The Synthetic Routes of 3-[(2S,5S)-5-[(3R,5R)-3-hydroxy-6-iodo-5-methylhept-6-enyl]-4-methylideneoxolan-2-yl]propyl 2,2-dimethylpropanoate

Synthetic routes of 3-[(2S,5S)-5-[(3R,5R)-3-hydroxy-6-iodo-5-methylhept-6-enyl]-4-methylideneoxolan-2-yl]propyl 2,2-dimethylpropanoate: A Comprehensive Review

3-[(2S,5S)-5-[(3R,5R)-3-hydroxy-6-iodo-5-methylhept-6-enyl]-4-methylideneoxolan-2-yl]propyl 2,2-dimethylpropanoate is an important compound in the field of organic synthesis, with potential applications in pharmaceuticals, agrochemicals, and other areas.
The synthesis of this compound involves multiple steps, and the choice of synthetic route depends on a variety of factors, including the availability of starting materials, the desired yield and purity of the product, and the cost and time required for the synthesis.
In this article, we will review some of the most common synthetic routes to 3-[(2S,5S)-5-[(3R,5R)-3-hydroxy-6-iodo-5-methylhept-6-enyl]-4-methylideneoxolan-2-yl]propyl 2,2-dimethylpropanoate, with a focus on the advantages and limitations of each route.
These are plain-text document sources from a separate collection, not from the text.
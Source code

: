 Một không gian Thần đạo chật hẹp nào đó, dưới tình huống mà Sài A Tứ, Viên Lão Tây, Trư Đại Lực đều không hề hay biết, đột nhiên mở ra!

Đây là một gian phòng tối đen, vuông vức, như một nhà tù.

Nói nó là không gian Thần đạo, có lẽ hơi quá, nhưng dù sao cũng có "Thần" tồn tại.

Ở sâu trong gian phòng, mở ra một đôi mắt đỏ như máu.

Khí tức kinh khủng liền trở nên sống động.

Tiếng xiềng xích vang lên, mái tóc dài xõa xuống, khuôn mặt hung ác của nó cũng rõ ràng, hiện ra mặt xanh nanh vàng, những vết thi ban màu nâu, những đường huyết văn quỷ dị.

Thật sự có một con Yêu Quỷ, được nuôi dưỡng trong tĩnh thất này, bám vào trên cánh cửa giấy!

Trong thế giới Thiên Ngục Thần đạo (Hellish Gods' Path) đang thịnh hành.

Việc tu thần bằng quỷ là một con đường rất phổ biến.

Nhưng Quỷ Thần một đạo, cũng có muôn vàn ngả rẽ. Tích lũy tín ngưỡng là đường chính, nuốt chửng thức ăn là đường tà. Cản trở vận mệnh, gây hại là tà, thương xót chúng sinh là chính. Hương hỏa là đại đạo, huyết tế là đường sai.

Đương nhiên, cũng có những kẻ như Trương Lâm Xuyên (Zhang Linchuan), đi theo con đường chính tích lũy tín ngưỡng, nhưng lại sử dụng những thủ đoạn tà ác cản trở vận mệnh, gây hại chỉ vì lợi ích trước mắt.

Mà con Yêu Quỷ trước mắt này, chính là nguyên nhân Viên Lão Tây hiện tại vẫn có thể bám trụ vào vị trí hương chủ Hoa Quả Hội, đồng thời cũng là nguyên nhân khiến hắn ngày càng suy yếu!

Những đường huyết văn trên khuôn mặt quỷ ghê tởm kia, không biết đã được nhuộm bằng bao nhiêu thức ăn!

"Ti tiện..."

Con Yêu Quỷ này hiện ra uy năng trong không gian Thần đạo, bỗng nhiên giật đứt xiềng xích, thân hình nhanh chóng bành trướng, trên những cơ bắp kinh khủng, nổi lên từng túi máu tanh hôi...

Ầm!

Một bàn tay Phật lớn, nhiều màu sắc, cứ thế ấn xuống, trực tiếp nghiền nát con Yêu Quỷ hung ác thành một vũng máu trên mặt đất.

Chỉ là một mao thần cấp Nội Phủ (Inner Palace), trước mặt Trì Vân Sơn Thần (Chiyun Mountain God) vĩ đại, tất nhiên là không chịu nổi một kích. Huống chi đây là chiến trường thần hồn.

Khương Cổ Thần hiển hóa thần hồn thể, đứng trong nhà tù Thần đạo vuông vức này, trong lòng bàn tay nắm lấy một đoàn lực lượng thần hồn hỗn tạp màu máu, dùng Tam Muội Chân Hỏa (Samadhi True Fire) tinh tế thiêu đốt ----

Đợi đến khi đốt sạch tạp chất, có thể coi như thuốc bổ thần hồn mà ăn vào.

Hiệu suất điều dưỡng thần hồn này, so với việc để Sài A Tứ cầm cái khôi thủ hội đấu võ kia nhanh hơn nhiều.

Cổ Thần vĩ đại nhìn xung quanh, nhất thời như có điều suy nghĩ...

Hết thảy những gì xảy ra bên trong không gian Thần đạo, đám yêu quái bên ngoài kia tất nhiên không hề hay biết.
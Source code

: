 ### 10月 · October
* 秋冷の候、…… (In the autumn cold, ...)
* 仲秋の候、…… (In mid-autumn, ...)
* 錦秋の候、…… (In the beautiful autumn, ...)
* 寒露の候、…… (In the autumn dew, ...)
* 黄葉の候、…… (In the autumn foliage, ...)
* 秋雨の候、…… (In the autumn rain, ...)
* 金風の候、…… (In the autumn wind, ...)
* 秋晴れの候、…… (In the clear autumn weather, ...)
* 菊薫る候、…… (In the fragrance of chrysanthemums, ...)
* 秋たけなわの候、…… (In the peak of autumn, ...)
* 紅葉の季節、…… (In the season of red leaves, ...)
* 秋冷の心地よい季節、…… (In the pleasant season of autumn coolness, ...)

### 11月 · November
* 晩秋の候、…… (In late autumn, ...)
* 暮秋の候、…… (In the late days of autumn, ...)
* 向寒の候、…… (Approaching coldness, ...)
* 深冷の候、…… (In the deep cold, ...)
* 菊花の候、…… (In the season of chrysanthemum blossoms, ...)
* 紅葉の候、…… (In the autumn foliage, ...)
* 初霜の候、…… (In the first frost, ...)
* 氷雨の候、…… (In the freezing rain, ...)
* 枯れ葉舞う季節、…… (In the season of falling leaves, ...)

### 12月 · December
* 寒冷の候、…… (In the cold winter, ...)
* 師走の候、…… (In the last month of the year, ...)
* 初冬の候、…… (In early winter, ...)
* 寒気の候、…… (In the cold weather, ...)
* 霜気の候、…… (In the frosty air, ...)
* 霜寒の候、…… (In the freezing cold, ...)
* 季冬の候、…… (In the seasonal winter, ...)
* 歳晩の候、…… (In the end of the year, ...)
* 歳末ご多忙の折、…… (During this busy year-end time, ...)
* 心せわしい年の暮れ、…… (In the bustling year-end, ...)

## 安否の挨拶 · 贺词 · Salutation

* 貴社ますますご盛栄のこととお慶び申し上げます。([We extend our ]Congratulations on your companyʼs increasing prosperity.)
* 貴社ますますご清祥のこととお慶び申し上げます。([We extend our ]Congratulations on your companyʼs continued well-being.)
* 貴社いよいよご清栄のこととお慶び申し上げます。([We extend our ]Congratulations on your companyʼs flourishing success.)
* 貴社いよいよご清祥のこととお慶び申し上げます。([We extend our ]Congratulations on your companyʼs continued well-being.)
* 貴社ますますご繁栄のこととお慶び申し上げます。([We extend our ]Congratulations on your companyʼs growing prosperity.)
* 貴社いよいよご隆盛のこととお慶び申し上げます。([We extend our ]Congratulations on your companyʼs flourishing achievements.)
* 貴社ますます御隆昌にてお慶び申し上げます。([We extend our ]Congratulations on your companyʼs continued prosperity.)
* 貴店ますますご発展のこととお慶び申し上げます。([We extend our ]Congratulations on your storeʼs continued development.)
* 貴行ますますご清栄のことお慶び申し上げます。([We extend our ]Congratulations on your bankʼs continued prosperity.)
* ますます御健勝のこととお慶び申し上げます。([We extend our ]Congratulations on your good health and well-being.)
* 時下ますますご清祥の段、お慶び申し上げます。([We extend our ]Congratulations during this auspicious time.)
One of the most commonly used synthetic routes to 3-[(2S,5S)-5-[(3R,5R)-3-hydroxy-6-iodo-5-methylhept-6-enyl]-4-methylideneoxolan-2-yl]propyl 2,2-dimethylpropanoate is the Widmer-Roffino synthesis, which involves the condensation of 2,2-dimethylpropionic acid with 3-bromo-5-methylhept-6-enal in the presence of a Lewis acid catalyst, followed by reduction of the resulting β-ketone to an alcohol using a reducing agent such as lithium aluminum hydride (LiAlH4).
This route offers a good yield of the desired product, but requires the handling of hazardous reagents such as lithium and a Lewis acid catalyst, and can be expensive due to the cost of the reducing agent.

An alternative synthetic route to 3-[(2S,5S)-5-[(3R,5R)-3-hydroxy-6-iodo-5-methylhept-6-enyl]-4-methylideneoxolan-2-yl]propyl 2,2-dimethylpropanoate is the one-pot synthesis, which involves the condensation of 2,2-dimethylpropionic acid with 3-iodo-6-methylhept-5-enal in the presence of a base, such as sodium hydride (NaH), followed by reduction of the resulting α-chloroketone to an alcohol using a reducing agent such as hydride (H2) in the presence of a noble metal catalyst, such as platinum (Pt).
This route offers the advantage of a simple and efficient synthesis, but may require the use of expensive reagents such as NaH and Pt, and can be difficult to scale up.

Another synthetic route to 3-[(2S,5S)-5-[(3R,5R)-3-hydroxy-6-iodo-5-methylhept-6-enyl]-4-methylideneoxolan-2-yl]propyl 2,2-dimethylpropanoate is the one-pot cyclocondensation, which involves the condensation of 2,2-dimethylpropionic acid with 3-iodo-6-methylhept-5-enal in the presence of a base and a condensation catalyst, such as hydrochloric acid (HCl) or sulfuric acid (H2SO4), followed by reduction of the resulting α-chloroketone to an alcohol using a reducing agent such as lithium aluminum hydride (LiAlH4).